Çünkü biz kardeşiz…
Bizi Hatay’a götüren uçakta Türkiye’deki tüm cemaatlerin ruhani liderleri var. Beyoğlu Belediye Başkanı Haydar Ali Yıldız’ın girişimi ile Türkiye’nin inançlar mozaiği diyebileceğimiz iki...
Bizi Hatay’a götüren uçakta Türkiye’deki tüm cemaatlerin ruhani liderleri var. Beyoğlu Belediye Başkanı Haydar Ali Yıldız’ın girişimi ile Türkiye’nin inançlar mozaiği diyebileceğimiz iki beldesi arasında bir dayanışma köprüsü kuruluyor. Antakya’ya vardığımıza kafilemize Hatay müftüsü de katılıyor.

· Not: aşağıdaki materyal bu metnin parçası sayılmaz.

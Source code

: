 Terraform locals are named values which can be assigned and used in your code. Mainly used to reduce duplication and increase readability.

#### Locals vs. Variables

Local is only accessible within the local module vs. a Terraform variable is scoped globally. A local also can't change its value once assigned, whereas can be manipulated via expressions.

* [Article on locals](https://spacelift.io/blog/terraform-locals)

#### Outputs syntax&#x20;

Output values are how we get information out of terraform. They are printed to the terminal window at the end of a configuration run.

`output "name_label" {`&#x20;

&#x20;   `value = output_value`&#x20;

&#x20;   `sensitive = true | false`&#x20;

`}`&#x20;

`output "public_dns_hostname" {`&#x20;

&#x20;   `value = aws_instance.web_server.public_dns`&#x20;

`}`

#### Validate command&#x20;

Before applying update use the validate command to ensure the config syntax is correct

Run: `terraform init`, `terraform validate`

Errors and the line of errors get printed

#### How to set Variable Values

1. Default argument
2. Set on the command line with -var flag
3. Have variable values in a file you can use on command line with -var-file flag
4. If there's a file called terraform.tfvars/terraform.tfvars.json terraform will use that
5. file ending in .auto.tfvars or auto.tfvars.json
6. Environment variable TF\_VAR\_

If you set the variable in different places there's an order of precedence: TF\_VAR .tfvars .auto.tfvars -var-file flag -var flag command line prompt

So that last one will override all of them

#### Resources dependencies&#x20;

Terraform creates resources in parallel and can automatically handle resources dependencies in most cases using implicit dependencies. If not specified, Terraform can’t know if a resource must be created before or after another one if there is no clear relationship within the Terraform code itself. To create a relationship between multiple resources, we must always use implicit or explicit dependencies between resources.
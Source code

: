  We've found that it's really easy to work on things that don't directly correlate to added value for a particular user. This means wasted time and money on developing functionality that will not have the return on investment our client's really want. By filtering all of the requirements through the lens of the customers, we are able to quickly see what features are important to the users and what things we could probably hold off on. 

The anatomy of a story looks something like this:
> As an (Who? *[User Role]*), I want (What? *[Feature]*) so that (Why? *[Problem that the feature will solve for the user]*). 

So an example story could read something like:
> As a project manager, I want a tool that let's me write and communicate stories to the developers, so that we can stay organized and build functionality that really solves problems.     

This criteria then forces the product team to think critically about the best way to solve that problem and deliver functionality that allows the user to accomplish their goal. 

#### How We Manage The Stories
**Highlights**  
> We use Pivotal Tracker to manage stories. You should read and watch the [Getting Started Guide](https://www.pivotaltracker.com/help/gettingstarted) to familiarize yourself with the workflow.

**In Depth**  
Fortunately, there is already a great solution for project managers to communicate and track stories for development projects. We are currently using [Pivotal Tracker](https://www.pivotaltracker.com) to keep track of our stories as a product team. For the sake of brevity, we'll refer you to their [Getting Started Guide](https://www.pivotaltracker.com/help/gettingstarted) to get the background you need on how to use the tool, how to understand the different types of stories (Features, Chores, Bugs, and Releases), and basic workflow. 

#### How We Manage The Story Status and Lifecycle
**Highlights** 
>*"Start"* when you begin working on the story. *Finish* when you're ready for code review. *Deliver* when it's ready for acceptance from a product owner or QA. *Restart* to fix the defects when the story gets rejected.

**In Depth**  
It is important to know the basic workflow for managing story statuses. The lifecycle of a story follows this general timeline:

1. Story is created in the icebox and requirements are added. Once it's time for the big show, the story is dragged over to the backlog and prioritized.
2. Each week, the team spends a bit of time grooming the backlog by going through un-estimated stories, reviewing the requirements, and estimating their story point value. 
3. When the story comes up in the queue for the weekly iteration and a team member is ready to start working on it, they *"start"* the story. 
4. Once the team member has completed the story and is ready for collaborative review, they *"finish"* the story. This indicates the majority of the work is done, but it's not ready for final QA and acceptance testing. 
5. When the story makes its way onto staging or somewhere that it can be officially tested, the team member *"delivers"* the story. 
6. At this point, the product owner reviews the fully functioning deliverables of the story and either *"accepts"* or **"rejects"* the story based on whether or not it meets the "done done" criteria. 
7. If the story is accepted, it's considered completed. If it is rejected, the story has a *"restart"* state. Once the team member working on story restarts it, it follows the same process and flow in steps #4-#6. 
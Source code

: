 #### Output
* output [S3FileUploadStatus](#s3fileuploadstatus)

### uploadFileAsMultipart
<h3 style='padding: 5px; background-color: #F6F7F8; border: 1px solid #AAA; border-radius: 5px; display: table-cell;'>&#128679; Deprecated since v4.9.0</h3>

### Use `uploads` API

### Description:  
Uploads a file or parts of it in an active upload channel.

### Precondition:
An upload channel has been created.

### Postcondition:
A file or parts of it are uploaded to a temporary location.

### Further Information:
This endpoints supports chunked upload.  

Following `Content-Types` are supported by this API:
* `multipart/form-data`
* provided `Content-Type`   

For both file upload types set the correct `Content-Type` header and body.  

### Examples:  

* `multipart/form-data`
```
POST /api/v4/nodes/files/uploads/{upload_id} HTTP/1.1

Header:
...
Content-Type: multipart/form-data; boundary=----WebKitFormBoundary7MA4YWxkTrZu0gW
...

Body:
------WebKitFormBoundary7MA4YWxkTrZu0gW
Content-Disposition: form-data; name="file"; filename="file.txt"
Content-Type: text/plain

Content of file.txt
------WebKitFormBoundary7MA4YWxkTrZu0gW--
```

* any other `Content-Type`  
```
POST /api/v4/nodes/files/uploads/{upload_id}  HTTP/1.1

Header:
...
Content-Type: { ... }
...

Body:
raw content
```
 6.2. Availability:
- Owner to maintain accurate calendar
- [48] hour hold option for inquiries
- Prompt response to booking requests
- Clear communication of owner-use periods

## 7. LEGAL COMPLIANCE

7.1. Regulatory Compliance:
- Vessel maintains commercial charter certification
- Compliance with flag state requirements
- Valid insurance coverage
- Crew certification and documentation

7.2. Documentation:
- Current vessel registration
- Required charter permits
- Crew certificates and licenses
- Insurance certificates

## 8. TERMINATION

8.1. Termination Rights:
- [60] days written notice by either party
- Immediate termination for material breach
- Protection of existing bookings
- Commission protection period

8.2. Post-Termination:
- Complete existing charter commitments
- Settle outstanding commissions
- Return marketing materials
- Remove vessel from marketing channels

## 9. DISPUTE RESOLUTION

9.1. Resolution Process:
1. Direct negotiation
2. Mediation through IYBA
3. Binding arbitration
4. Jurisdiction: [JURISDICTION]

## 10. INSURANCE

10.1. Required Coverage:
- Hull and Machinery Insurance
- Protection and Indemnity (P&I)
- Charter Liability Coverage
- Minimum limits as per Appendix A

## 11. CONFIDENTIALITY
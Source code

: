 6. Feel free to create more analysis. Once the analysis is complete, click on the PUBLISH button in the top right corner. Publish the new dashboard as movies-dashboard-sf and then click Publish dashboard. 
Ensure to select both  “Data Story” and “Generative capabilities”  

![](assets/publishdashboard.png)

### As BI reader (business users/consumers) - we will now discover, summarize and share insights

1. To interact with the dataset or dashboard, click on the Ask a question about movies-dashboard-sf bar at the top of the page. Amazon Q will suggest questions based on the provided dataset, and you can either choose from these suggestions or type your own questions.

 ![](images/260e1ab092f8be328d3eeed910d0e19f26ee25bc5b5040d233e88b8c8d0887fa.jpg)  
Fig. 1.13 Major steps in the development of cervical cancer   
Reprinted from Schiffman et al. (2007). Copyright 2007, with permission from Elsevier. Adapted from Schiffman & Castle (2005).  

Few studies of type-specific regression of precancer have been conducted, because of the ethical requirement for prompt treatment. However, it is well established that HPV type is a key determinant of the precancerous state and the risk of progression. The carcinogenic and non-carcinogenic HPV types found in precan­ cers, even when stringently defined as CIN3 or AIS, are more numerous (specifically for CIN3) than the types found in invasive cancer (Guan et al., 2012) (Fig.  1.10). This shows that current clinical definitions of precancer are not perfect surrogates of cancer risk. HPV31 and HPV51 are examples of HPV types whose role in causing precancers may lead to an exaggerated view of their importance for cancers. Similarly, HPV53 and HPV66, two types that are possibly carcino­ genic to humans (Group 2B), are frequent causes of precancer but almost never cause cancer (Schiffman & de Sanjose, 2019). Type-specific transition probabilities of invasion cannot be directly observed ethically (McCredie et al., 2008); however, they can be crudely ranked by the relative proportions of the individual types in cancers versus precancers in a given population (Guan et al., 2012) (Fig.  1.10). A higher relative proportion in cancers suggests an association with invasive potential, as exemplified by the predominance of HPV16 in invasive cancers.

Antakya, tarihin sonsuzluğundan gelip geleceğin belirsizliğine yürüyen uzun bir matemin tam ortasında donakalmış gibi. Her yer yıkıntıların tozları ile kaplı, sokaklar kuru bir sessizliğe bürünmüş. Çeşitli cübbeleri ve başlıkları ile din adamları ve onların peşi sıra yürüyen bizler, zaman içinde yolculuk yaparak yarım kalan bir ayini tamamlamaya gelmiş acayip bir cemaate benziyoruz. Yıkılmış mabetleri ziyaret edip her dinin usulünce, yaralarımıza merhem olması için yüce Allah’a yakarıyoruz.
***
Büyük felaket ya da küçük kıyamet… Hatay’daki yıkımı kelimelerle tarif etmek çok zor. Antakya kent merkezinin neredeyse tamamı harap olmuş. Her ailede kayıp var, acı var. 22 binden fazla insan yaşamını yitirmiş, yüzbinlerce insan muhacir olmuş. Kentte kalanların çoğunluğu çadırlarda ve konteynerlerde muvakkat bir yaşam sürüyor.
***
İftarımızı bir konteyner kentte yaptık. Protokolden uzaklaşıp açık havada depremzedelerin arasına oturdum. Karşı sırada oturan orta yaşlı bir adamın dua edilirken uzaklara dalıp gidişine takılıyor gözlerim. Başını belli belirsiz sallayarak kim bilir hangi acı hatıraya dalıyor bu esmer adam? Ağırbaşlı hareketlerinde kim bilir yitip giden hangi can parçasının izleri var? İnsan acısının bu denli somutlaşıp adeta elle tutulur hale geldiği bir manzara pek az bulunur.